> _Task_
Give again exactly the lines that run from the start of the records to the line holding "## Description", both ends counted. Do not include the pictures.

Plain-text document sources
▼▼▼
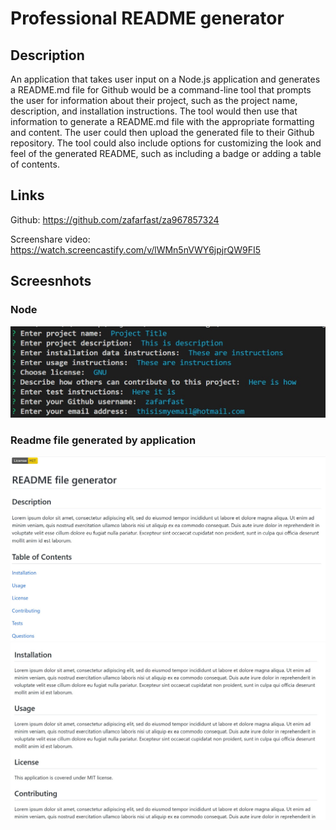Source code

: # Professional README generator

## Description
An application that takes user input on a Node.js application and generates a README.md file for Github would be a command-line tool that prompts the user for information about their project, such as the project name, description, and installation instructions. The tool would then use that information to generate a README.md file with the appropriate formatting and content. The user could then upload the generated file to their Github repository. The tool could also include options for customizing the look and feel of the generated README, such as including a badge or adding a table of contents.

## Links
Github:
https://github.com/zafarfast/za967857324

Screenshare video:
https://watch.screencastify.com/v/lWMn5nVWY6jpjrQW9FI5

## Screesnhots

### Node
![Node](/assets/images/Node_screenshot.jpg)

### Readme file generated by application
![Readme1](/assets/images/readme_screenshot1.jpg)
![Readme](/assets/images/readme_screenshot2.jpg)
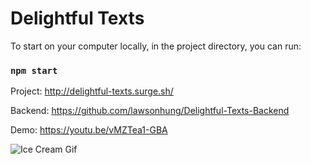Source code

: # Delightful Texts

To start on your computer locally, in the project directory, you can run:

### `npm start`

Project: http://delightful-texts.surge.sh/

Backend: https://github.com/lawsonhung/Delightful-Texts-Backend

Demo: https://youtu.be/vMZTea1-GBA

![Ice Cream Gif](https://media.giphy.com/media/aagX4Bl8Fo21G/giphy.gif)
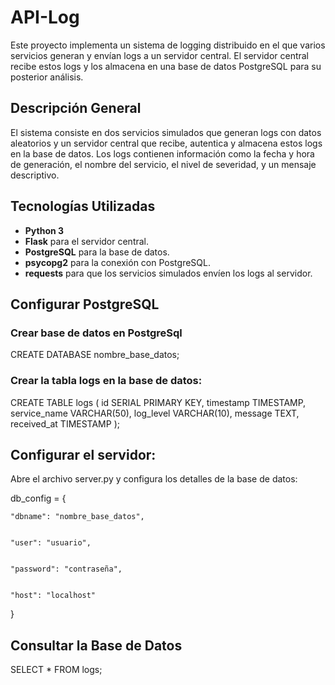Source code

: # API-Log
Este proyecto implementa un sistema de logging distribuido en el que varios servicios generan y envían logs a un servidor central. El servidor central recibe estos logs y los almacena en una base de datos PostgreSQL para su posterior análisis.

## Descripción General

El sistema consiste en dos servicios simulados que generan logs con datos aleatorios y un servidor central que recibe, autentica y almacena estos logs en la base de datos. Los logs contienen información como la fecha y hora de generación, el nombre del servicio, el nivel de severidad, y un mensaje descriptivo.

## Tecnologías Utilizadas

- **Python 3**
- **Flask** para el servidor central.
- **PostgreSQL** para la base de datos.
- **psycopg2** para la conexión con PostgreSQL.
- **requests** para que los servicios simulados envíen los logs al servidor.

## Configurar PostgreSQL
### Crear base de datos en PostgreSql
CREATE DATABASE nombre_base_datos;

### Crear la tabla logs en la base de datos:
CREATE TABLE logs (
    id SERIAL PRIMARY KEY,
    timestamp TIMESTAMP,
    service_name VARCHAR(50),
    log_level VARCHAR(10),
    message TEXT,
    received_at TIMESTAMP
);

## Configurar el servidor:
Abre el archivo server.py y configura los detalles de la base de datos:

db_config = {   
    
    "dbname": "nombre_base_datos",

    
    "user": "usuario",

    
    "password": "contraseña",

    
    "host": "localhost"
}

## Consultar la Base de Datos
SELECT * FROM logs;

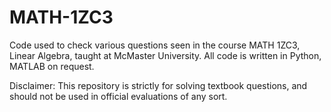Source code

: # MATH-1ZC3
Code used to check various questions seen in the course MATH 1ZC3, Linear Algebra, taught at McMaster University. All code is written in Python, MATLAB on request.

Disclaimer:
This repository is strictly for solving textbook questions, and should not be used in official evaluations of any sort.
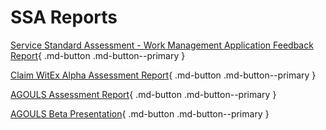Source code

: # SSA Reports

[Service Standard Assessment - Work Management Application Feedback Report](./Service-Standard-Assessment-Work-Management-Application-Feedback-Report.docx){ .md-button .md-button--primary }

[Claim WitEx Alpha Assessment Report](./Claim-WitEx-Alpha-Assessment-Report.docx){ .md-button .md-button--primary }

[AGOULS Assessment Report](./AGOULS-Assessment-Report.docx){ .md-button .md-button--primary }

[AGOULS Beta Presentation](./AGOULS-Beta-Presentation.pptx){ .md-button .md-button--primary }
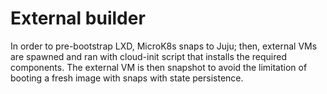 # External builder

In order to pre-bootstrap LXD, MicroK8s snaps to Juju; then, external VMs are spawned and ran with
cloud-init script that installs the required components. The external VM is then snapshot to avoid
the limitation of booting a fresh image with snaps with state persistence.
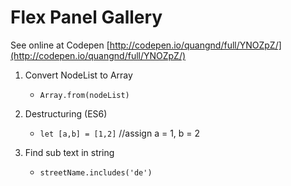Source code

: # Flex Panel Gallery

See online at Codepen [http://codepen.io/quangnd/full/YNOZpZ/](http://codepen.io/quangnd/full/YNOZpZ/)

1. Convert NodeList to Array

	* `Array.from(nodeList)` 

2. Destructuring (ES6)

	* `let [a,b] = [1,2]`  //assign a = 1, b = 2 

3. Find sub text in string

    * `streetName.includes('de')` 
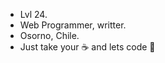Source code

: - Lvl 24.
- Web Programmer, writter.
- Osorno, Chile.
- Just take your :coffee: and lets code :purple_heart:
▲▲▲
> _Answer_
Source code

: # Professional README generator

## Description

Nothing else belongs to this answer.